REPUBLIKA.CO.ID, JAKARTA -- Komisi Nasional Anti-Kekerasan terhadap Perempuan (Komnas Perempuan) menyatakan, kerusuhan di sejumlah titik di wilayah DKI Jakarta pascapengumuman hasil Pilpres dan Pileg 2019, harus diproses hukum sesuai konstitusi. Komnas juga menyerukan adanya investigasi yang menyeluruh untuk menindaklanjuti informasi sementara yang dikeluarkan oleh aparat kepolisian dan TNI terkait pola aksi.
"Kami mendorong aparat penegak hukum untuk memproses hukum pelaku kerusuhan dan aktor-aktor kunci yang harus bertanggung jawab atas kerusuhan tersebut dengan berpegang pada konstitusi dan hak asasi manusia," kata Komisioner Komnas Perempuan, Azriana Manalu, dalam keterangannya, Sabtu (25/5).
Lebih lanjut, Azriana menyatakan pola aksi massa yang tertib di depan Gedung Bawaslu agar disikapi secara persuasif dan massa yang provokatif hingga anarkis di beberapa tempat, yang membahayakan keamanan bersama harus diproses hukum. "Juga terjadi penembakan yang menurut aparat keamanan, bukan bagian dari perintah dan organ senjata aparat keamanan," ujardia.

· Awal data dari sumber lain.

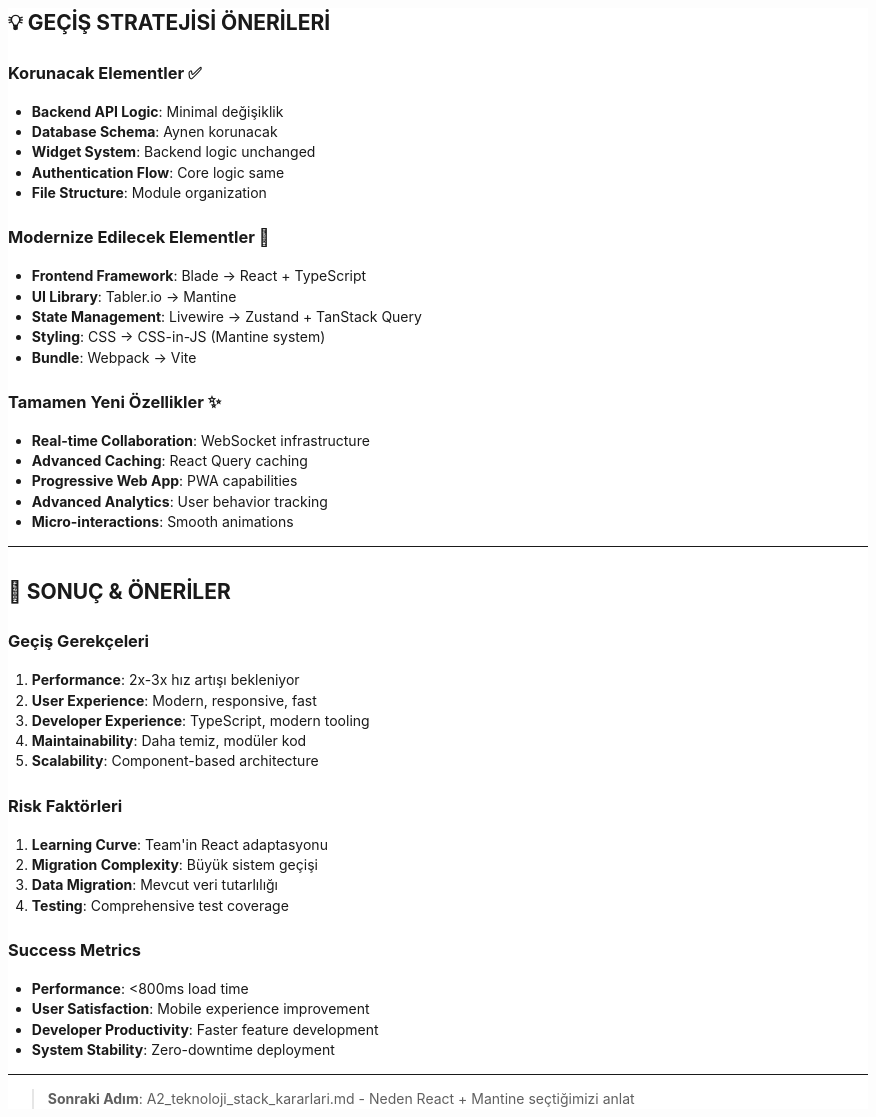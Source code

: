 ## 💡 GEÇİŞ STRATEJİSİ ÖNERİLERİ

### Korunacak Elementler ✅
- **Backend API Logic**: Minimal değişiklik
- **Database Schema**: Aynen korunacak  
- **Widget System**: Backend logic unchanged
- **Authentication Flow**: Core logic same
- **File Structure**: Module organization

### Modernize Edilecek Elementler 🔄
- **Frontend Framework**: Blade → React + TypeScript
- **UI Library**: Tabler.io → Mantine  
- **State Management**: Livewire → Zustand + TanStack Query
- **Styling**: CSS → CSS-in-JS (Mantine system)
- **Bundle**: Webpack → Vite

### Tamamen Yeni Özellikler ✨
- **Real-time Collaboration**: WebSocket infrastructure  
- **Advanced Caching**: React Query caching
- **Progressive Web App**: PWA capabilities
- **Advanced Analytics**: User behavior tracking
- **Micro-interactions**: Smooth animations

---

## 📝 SONUÇ & ÖNERİLER

### Geçiş Gerekçeleri
1. **Performance**: 2x-3x hız artışı bekleniyor
2. **User Experience**: Modern, responsive, fast
3. **Developer Experience**: TypeScript, modern tooling  
4. **Maintainability**: Daha temiz, modüler kod
5. **Scalability**: Component-based architecture

### Risk Faktörleri
1. **Learning Curve**: Team'in React adaptasyonu  
2. **Migration Complexity**: Büyük sistem geçişi
3. **Data Migration**: Mevcut veri tutarlılığı
4. **Testing**: Comprehensive test coverage

### Success Metrics
- **Performance**: <800ms load time
- **User Satisfaction**: Mobile experience improvement
- **Developer Productivity**: Faster feature development
- **System Stability**: Zero-downtime deployment

---

> **Sonraki Adım**: A2_teknoloji_stack_kararlari.md - Neden React + Mantine seçtiğimizi anlat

Selain itu, kata Azriana, pihaknya membaca bahwa ada provokasi pada titik-titik wilayah percobaan kerusuhan, ada aktor-aktor anarkis di lapangan yang bukan warga setempat, isu yang diembuskan adalah sentimen rasial dan agama, penyerangan terjadi secara bertahap dalam jarak waktu yang singkat. "Karena itu kami menyerukan masyarakat agar tetap waspada dan tidak mudah percaya pada berbagai hasutan maupun provokasi dalam berbagai bentuk agar kekerasan tidak berulang dan situasi damai dapat diwujudkan," ucap dia.

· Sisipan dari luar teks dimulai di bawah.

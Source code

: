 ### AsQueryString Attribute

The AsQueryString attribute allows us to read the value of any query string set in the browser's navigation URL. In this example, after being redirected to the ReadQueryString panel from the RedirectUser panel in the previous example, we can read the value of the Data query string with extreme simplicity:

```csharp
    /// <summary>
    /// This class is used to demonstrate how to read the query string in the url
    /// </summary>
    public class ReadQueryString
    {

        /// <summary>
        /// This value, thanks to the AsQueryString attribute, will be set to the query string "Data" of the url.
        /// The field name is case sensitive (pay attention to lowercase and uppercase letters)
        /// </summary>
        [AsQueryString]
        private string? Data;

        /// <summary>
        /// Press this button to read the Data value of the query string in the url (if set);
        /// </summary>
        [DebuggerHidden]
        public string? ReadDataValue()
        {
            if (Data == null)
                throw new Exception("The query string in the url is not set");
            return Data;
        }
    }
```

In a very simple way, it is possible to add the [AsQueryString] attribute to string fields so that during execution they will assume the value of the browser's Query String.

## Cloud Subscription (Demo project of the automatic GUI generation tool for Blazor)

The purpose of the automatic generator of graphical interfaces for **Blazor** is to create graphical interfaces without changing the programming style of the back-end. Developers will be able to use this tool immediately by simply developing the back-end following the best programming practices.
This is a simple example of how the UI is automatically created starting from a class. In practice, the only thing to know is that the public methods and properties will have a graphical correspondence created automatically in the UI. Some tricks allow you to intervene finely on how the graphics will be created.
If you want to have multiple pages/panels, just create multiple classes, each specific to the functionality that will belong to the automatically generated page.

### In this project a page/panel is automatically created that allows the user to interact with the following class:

Komnas Perempuan juga meminta aparat keamanan agar kembali menciptakan situasi kondusif dan mengembalikan rasa aman warga. Dan apabila aksi berlanjut, komnas memohon aparat tetap mengedepankan pendekatan persuasif, serta menahan tindakan kekerasan lainnya supaya tidak menimbulkan korban. "Termasuk melindungi perempuan peserta aksi yang tidak jarang dalam posisi yang merisikokan keamanan mereka," jelasnya.

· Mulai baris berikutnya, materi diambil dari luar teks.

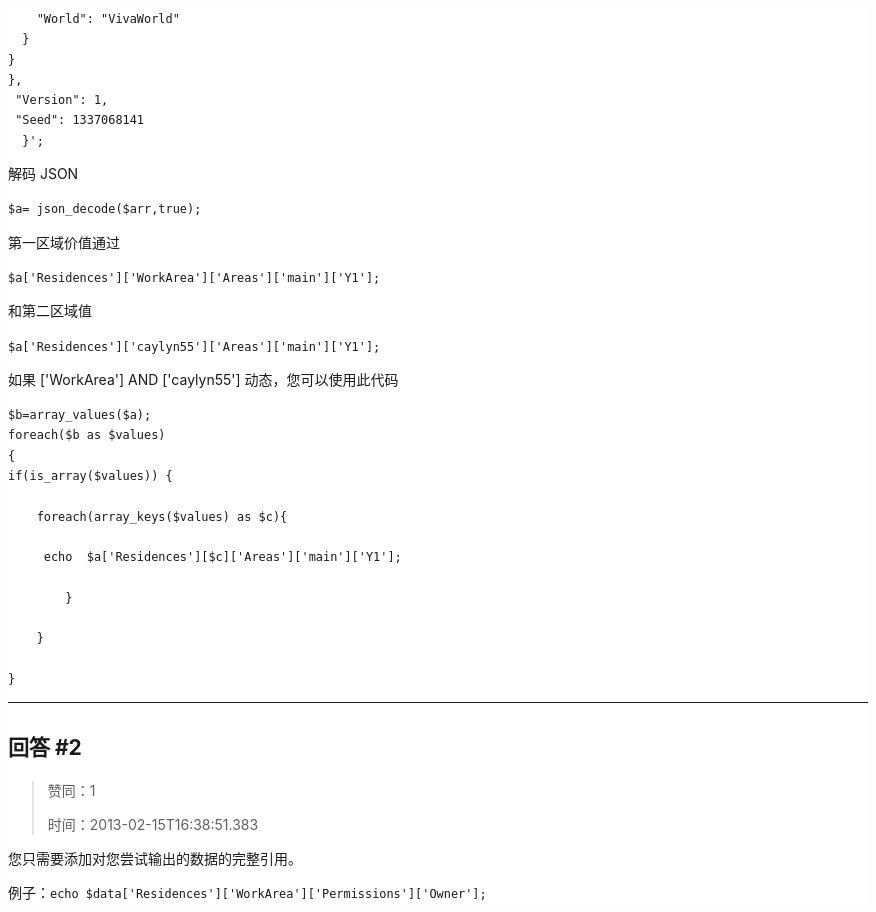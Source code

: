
 ```
    "World": "VivaWorld"
  }
}
}, 
 "Version": 1, 
 "Seed": 1337068141
  }'; 
```

解码 JSON

```
$a= json_decode($arr,true); 
```

第一区域价值通过

```
$a['Residences']['WorkArea']['Areas']['main']['Y1']; 
```

和第二区域值

```
$a['Residences']['caylyn55']['Areas']['main']['Y1']; 
```

如果 ['WorkArea'] AND ['caylyn55'] 动态，您可以使用此代码

```
$b=array_values($a);
foreach($b as $values)
{
if(is_array($values)) {

    foreach(array_keys($values) as $c){

     echo  $a['Residences'][$c]['Areas']['main']['Y1'];

        }

    }

} 
```

* * *

## 回答 #2

> 赞同：1
> 
> 时间：2013-02-15T16:38:51.383

您只需要添加对您尝试输出的数据的完整引用。

例子：`echo $data['Residences']['WorkArea']['Permissions']['Owner'];`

Komnas Perempuan juga menyerukan elite politik yang sedang bersengketa agar mencegah upaya provokasi, menghormati hukum yang berlaku, tidak berlarut saling menyalahkan, serta tidak menambah situasi panas. "Kedua pihak perlu melakukan rekonsiliasi politik agar sengketa pemilu dapat diselesaikan dengan damai," ujarnya.
Azriana menambahkan, pihaknya meminta pemerintah juga memberikan kompensasi dan pemulihan kepada pihak-pihak yang terdampak kerusuhan, terutama pada keluarga korban meninggal dan terluka. "Termasuk mereka yang terdampak secara ekonomi karena kerusakan yang ditimbulkan akibat kerusuhan 21-23 Mei 2019," jelasnya.
Menurut data kepolisian, terdapat tujuh orang meninggal dunia dan lebih dari 541 orang luka-luka dalam kerusuhan sepanjang 21-23 Mei 2019 itu.